*Assignment*. Using the entries that follow, collect the lines where the word "before" appears.

*Dataset records*.

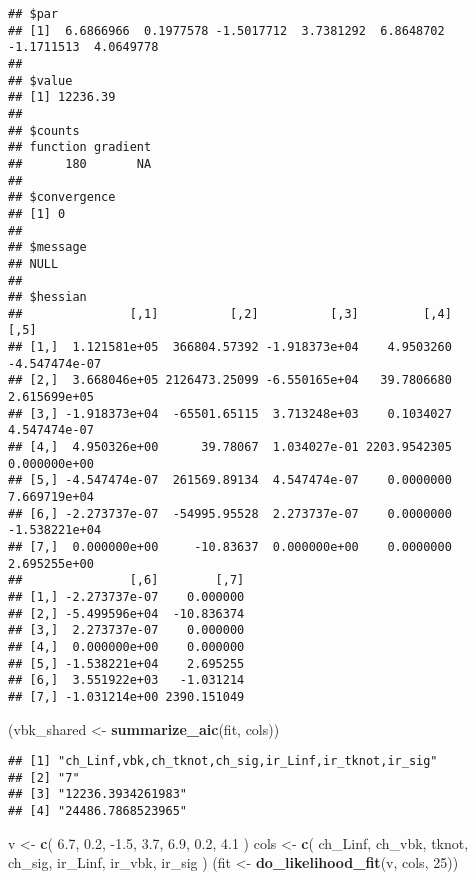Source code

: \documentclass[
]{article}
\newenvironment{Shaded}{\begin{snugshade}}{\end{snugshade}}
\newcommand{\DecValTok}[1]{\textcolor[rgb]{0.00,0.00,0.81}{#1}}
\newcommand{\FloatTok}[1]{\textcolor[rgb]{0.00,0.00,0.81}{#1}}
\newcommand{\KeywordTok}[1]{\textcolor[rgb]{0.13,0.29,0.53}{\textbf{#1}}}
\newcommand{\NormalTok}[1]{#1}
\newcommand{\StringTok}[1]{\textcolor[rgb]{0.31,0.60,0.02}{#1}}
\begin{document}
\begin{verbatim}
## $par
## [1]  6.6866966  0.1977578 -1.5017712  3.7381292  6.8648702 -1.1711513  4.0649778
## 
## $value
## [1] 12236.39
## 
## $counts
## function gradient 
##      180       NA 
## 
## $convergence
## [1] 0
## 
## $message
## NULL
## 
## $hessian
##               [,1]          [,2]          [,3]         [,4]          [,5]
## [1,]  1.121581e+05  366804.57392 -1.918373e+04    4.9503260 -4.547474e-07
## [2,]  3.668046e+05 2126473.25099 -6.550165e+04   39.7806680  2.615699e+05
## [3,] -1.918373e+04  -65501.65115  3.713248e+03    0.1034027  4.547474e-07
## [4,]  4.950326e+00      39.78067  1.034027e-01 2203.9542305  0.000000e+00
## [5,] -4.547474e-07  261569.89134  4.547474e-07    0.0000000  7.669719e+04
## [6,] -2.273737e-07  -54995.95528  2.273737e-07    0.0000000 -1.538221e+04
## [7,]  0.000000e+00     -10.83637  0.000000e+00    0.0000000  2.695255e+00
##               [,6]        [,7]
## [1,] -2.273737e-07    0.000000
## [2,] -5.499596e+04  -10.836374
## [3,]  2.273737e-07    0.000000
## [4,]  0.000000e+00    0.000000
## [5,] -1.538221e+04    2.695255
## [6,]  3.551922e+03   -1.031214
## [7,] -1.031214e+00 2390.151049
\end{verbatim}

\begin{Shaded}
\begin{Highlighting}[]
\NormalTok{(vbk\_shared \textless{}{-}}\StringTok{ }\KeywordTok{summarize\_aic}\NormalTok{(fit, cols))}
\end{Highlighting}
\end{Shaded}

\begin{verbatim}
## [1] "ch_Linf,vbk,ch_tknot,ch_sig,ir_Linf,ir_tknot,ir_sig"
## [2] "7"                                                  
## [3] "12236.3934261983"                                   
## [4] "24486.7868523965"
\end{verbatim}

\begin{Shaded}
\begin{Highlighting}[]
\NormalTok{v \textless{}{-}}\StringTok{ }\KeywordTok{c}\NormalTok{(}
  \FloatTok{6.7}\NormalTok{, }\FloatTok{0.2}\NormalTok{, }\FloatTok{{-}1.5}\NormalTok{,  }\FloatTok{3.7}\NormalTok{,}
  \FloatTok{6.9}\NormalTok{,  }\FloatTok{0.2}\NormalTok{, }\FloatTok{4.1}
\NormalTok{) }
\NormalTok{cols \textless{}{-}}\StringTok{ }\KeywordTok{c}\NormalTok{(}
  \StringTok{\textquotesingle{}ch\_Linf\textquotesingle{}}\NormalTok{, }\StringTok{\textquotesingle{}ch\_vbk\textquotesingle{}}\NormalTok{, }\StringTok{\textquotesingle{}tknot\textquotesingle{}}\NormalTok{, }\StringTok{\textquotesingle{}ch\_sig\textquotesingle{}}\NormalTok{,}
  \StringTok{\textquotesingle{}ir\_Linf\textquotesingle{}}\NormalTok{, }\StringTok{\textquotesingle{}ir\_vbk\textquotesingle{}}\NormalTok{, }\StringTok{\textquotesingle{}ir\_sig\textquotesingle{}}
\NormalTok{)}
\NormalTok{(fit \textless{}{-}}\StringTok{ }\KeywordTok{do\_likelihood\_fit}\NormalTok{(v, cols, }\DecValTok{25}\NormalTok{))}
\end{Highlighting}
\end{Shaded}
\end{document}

...

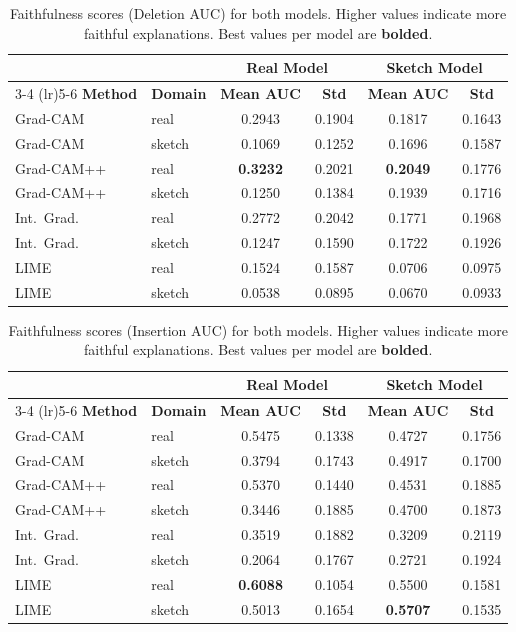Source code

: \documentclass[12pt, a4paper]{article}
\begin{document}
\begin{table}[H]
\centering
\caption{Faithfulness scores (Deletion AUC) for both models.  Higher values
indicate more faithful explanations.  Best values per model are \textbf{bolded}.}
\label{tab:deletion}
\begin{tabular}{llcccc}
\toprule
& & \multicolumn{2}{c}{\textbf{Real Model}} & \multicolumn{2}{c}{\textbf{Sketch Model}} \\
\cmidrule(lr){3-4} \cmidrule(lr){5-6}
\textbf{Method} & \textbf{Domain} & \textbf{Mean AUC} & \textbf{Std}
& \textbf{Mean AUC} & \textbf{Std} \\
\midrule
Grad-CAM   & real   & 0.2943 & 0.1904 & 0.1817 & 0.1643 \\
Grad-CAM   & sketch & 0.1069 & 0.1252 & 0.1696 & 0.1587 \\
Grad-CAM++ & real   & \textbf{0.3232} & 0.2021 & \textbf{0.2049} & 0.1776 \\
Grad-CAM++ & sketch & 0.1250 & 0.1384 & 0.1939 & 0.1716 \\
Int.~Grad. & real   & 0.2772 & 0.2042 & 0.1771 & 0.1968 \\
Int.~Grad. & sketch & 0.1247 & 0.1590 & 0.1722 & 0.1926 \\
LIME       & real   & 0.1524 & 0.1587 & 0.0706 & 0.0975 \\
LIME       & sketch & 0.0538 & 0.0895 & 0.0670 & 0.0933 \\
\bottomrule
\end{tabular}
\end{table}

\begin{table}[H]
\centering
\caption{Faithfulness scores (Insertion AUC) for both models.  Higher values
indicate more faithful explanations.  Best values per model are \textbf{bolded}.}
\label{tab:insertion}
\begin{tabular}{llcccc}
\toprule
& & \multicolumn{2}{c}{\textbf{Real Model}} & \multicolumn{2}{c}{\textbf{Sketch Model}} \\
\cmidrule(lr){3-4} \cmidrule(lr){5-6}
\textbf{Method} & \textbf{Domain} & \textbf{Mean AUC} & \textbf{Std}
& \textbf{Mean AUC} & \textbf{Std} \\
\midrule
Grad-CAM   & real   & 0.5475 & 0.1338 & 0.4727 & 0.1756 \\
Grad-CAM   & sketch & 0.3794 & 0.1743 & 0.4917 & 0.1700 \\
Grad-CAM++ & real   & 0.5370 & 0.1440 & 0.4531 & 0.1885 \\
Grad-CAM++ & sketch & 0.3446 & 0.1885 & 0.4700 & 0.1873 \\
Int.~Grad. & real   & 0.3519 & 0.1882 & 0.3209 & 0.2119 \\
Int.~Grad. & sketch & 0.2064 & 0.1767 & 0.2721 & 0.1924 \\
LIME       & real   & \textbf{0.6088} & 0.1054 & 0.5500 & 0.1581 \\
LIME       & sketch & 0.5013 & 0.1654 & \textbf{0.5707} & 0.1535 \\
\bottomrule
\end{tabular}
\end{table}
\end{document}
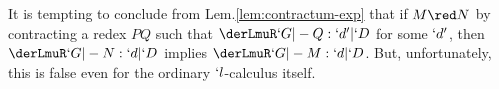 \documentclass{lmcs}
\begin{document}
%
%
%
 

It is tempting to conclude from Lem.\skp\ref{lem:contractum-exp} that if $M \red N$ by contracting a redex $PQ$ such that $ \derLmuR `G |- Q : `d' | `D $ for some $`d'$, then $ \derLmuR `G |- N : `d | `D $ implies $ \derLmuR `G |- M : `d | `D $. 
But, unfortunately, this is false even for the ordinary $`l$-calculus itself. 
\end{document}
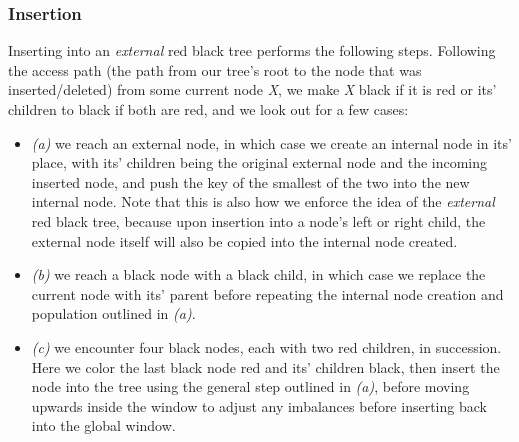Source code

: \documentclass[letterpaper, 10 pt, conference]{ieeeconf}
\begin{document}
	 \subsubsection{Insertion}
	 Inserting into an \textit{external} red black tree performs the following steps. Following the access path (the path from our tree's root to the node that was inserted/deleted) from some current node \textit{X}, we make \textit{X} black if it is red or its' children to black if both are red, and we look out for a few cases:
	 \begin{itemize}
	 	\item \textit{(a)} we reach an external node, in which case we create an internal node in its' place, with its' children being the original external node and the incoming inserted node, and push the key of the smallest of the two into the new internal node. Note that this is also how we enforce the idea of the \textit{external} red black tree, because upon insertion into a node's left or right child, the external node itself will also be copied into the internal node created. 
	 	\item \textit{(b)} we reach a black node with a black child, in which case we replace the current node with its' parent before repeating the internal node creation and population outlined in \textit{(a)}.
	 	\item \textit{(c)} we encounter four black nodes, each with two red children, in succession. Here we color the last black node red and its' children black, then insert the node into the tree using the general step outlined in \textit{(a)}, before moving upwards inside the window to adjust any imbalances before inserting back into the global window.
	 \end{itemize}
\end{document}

*Problem solution*.
	 	\item \textit{(b)} we reach a black node with a black child, in which case we replace the current node with its' parent before repeating the internal node creation and population outlined in \textit{(a)}.
	 	\item \textit{(c)} we encounter four black nodes, each with two red children, in succession. Here we color the last black node red and its' children black, then insert the node into the tree using the general step outlined in \textit{(a)}, before moving upwards inside the window to adjust any imbalances before inserting back into the global window.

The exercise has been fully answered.